### DIRECTIONS FOR THIS TASK
Going through the data, count each line that has the word "actual". Reply with the total and nothing more.

(Collection entries)
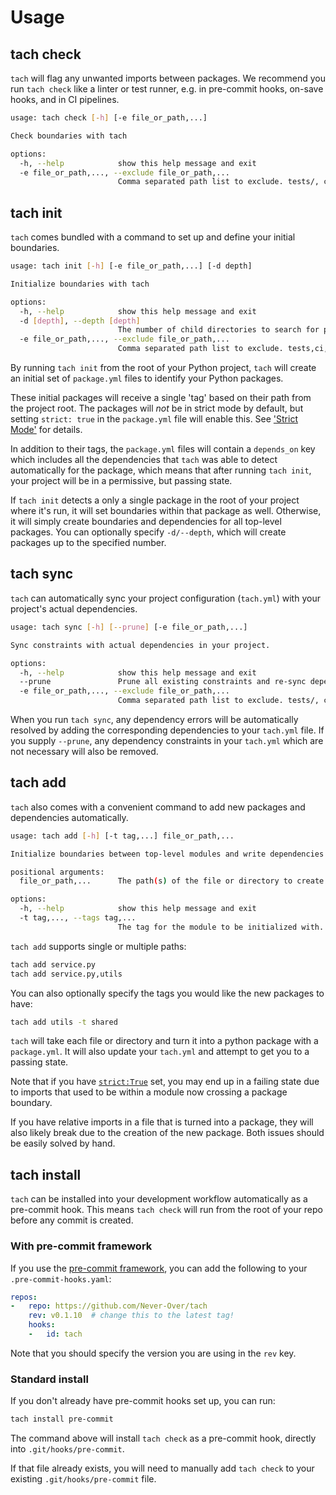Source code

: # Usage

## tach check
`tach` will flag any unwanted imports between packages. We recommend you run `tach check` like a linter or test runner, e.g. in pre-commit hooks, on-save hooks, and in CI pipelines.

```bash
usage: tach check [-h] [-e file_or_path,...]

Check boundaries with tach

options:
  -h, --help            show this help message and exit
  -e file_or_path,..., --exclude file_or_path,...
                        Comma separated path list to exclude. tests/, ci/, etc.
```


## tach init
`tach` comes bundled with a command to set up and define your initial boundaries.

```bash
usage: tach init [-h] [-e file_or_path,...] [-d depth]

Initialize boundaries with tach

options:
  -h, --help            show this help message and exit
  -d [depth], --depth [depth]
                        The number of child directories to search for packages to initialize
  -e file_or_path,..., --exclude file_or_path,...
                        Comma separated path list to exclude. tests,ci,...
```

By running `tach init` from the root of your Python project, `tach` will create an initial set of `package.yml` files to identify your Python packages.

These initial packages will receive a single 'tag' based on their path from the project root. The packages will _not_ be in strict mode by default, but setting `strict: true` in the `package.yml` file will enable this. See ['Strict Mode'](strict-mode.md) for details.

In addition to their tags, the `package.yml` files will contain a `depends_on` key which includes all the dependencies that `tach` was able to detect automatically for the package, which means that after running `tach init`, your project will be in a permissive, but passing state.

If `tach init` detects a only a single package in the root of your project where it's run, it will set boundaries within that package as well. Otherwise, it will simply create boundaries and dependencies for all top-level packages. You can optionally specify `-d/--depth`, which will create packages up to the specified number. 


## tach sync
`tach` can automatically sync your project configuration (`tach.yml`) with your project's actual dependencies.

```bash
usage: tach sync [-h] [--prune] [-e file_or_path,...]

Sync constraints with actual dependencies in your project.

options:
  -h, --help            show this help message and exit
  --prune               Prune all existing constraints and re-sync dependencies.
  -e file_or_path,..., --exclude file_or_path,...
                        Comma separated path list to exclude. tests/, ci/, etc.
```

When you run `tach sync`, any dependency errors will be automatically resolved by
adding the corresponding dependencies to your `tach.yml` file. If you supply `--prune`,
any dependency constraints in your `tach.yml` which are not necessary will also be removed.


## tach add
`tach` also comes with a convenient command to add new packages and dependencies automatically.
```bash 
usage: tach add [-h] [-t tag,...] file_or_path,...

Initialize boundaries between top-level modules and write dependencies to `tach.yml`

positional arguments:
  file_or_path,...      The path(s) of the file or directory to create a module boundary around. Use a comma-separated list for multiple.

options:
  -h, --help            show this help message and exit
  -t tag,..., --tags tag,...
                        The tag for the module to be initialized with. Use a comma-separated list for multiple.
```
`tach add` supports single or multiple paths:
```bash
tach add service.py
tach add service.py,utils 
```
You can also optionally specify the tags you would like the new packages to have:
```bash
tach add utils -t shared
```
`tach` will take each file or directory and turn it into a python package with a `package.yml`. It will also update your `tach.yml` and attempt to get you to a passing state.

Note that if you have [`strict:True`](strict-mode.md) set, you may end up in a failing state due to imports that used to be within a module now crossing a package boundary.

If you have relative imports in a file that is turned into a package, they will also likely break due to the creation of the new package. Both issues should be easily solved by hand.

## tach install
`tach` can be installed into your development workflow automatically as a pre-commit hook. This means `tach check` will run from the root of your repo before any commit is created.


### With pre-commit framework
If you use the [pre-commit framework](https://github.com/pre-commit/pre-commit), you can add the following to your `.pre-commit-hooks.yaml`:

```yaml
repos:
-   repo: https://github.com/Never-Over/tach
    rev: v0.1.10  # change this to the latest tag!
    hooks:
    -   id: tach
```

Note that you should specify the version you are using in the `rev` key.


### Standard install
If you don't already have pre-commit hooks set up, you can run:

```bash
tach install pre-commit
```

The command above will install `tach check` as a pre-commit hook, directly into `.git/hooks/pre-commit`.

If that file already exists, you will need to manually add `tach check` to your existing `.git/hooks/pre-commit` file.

### RESULT OF THIS TASK
2